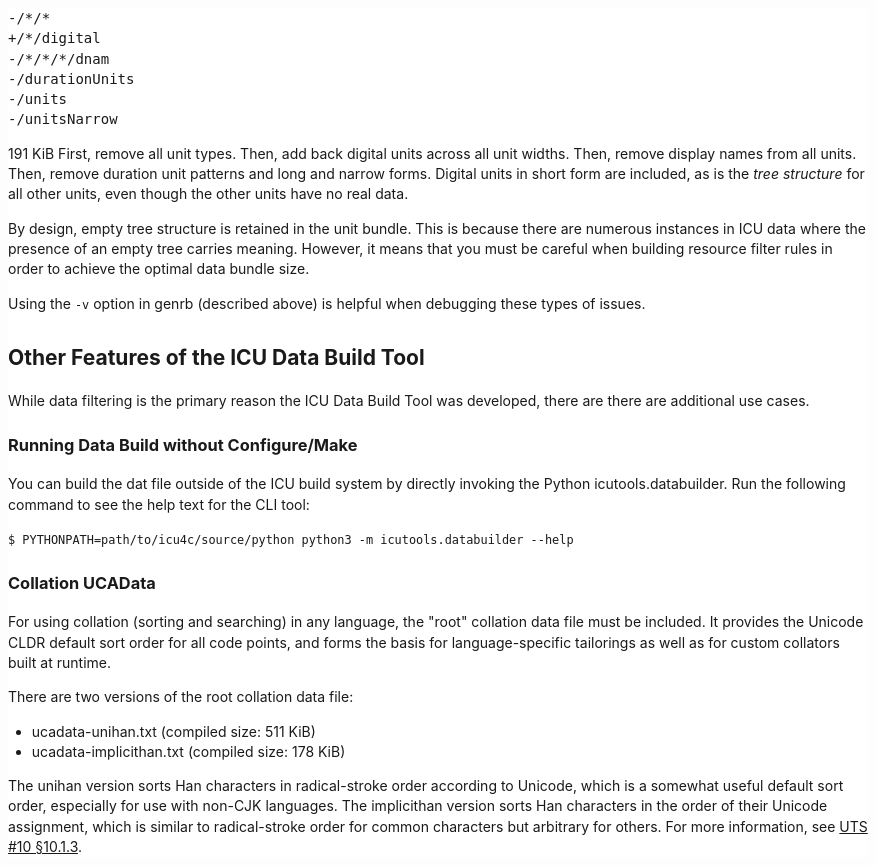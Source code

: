 <tr><td><pre>
-/*/*
+/*/digital
-/*/*/*/dnam
-/durationUnits
-/units
-/unitsNarrow
</pre></td><td>191 KiB</td><td>
First, remove all unit types. Then, add back digital units across all unit
widths. Then, remove display names from all units. Then, remove duration unit
patterns and long and narrow forms.
</td><td>
Digital units in short form are included, as is the <em>tree structure</em>
for all other units, even though the other units have no real data.
</td></tr>
</table>

By design, empty tree structure is retained in the unit bundle. This is
because there are numerous instances in ICU data where the presence of an
empty tree carries meaning. However, it means that you must be careful when
building resource filter rules in order to achieve the optimal data bundle
size.

Using the `-v` option in genrb (described above) is helpful when debugging
these types of issues.

## Other Features of the ICU Data Build Tool

While data filtering is the primary reason the ICU Data Build Tool was
developed, there are there are additional use cases.

### Running Data Build without Configure/Make

You can build the dat file outside of the ICU build system by directly
invoking the Python icutools.databuilder.  Run the following command to see the
help text for the CLI tool:

    $ PYTHONPATH=path/to/icu4c/source/python python3 -m icutools.databuilder --help

### Collation UCAData

For using collation (sorting and searching) in any language, the "root"
collation data file must be included. It provides the Unicode CLDR default
sort order for all code points, and forms the basis for language-specific
tailorings as well as for custom collators built at runtime.

There are two versions of the root collation data file:

- ucadata-unihan.txt (compiled size: 511 KiB)
- ucadata-implicithan.txt (compiled size: 178 KiB)

The unihan version sorts Han characters in radical-stroke order according to
Unicode, which is a somewhat useful default sort order, especially for use
with non-CJK languages.  The implicithan version sorts Han characters in the
order of their Unicode assignment, which is similar to radical-stroke order
for common characters but arbitrary for others.  For more information, see
[UTS #10 §10.1.3](https://www.unicode.org/reports/tr10/#Implicit_Weights).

#####

- Task prompt -
Within the entries above, find each line where "stroke" appears; copy every one.

- Response area -
The unihan version sorts Han characters in radical-stroke order according to
order of their Unicode assignment, which is similar to radical-stroke order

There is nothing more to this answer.